His highness’s shameless literalism was beyond reproach to his royal status and his support for capital punishment.
They went through the rigors. He had them wed by means of mailing in paperwork from various districts. He had them wed by reciting various vows, and when they thought they had completed them all, had them wed by means of those same vows in sign language. The groom peevishly asked if they would have to say their vows by smoke signals, and got his foot stomped on by the bride right before the king ordered kindling.
Day after day went by, but their love was annoyingly strong. They continued to wait and go through new means. In turn the king hired writers, philosophers and puzzle-makers to come up with new means. The young couple married on the night of the full moon and on the night of no moon. They married at sea and on every island in the kingdom. They were wed by every priest, lawyer and nutjob the king could persuade out of an alley. The best was an obscure regional ritual of mediation with the Quakers of the countryside, forcing the couple to convince them of their love, which the princess likened to, “the Chinese water torture of marriage.”
Their love remained annoyingly strong as the king descended into brothels to calculate a final desperate means.

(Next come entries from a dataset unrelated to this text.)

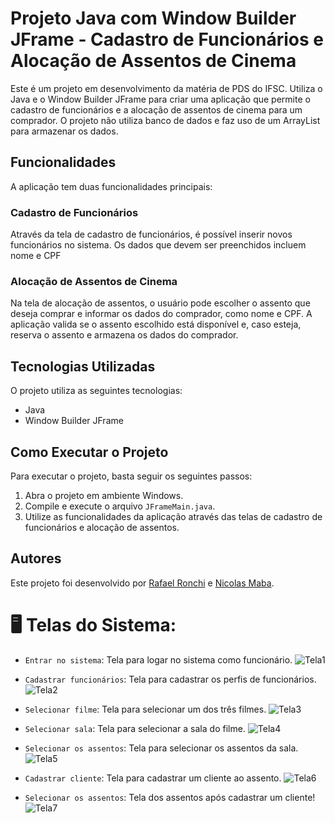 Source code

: 
# Projeto Java com Window Builder JFrame - Cadastro de Funcionários e Alocação de Assentos de Cinema

Este é um projeto em desenvolvimento da matéria de PDS do IFSC. Utiliza o Java e o Window Builder JFrame para criar uma aplicação que permite o cadastro de funcionários e a alocação de assentos de cinema para um comprador. O projeto não utiliza banco de dados e faz uso de um ArrayList para armazenar os dados.

## Funcionalidades

A aplicação tem duas funcionalidades principais:

### Cadastro de Funcionários

Através da tela de cadastro de funcionários, é possível inserir novos funcionários no sistema. Os dados que devem ser preenchidos incluem nome e CPF

### Alocação de Assentos de Cinema

Na tela de alocação de assentos, o usuário pode escolher o assento que deseja comprar e informar os dados do comprador, como nome e CPF. A aplicação valida se o assento escolhido está disponível e, caso esteja, reserva o assento e armazena os dados do comprador.

## Tecnologias Utilizadas

O projeto utiliza as seguintes tecnologias:

- Java
- Window Builder JFrame

## Como Executar o Projeto

Para executar o projeto, basta seguir os seguintes passos:

1. Abra o projeto em ambiente Windows.
2. Compile e execute o arquivo `JFrameMain.java`.
3. Utilize as funcionalidades da aplicação através das telas de cadastro de funcionários e alocação de assentos. 

## Autores

Este projeto foi desenvolvido por [Rafael Ronchi](https://github.com/RafaelRonchi) e [Nicolas Maba](https://github.com/NicolasRicardoMaba).

# 🖥️ Telas do Sistema:

- `Entrar no sistema`: Tela para logar no sistema como funcionário.
 ![Tela1](https://github.com/RafaelRonchi/PDS-Estudo-de-Caso/assets/95860101/109c0d1b-e9c3-4a37-a1d5-9a580a09598e)
 
- `Cadastrar funcionários`: Tela para cadastrar os perfis de funcionários.
![Tela2](https://github.com/RafaelRonchi/PDS-Estudo-de-Caso/assets/95860101/b0a9a7a7-6763-4d11-939c-7ceb2965ad97)

- `Selecionar filme`: Tela para selecionar um dos três filmes.
 ![Tela3](https://github.com/RafaelRonchi/PDS-Estudo-de-Caso/assets/95860101/91a36084-611a-47d2-94c1-9c0d290e519d)
 
- `Selecionar sala`: Tela para selecionar a sala do filme.
 ![Tela4](https://github.com/RafaelRonchi/PDS-Estudo-de-Caso/assets/95860101/956ec7ac-d733-4918-b93d-7f1ae8dcac0a)
 
 - `Selecionar os assentos`: Tela para selecionar os assentos da sala.
![Tela5](https://github.com/RafaelRonchi/PDS-Estudo-de-Caso/assets/95860101/c8ed091a-5564-4fee-8251-d3153b7cfd62)

- `Cadastrar cliente`: Tela para cadastrar um cliente ao assento.
![Tela6](https://github.com/RafaelRonchi/PDS-Estudo-de-Caso/assets/95860101/fdcb2c5a-bccb-4ecd-bfee-ba713ee23f9b)

 - `Selecionar os assentos`: Tela dos assentos após cadastrar um cliente!
![Tela7](https://github.com/RafaelRonchi/PDS-Estudo-de-Caso/assets/95860101/6f38a2ed-9a3a-4e2a-b3a4-abf7e37c898e)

As usual with his great policies, a concubine inspired him.
And so at the first day of winter they were married in different regions with surrogate partners standing in for the real lover. The princess married a surrogate groom, and the whelp married a surrogate bride – who happened to be a model for those top-shelf magazines, and had a fondness for clever whelps. Apparently the princess and the whelp mixed their signals, for while she immediately hit the road home, he took his surrogate on a two-week surrogate honeymoon.
They decided to see other people while he was prying the princess’s stiletto out of his forehead.
As always, I adore you, and the bit about the Quakers made me howl. Did we tell you about our Clearness Committee, is that where that came from?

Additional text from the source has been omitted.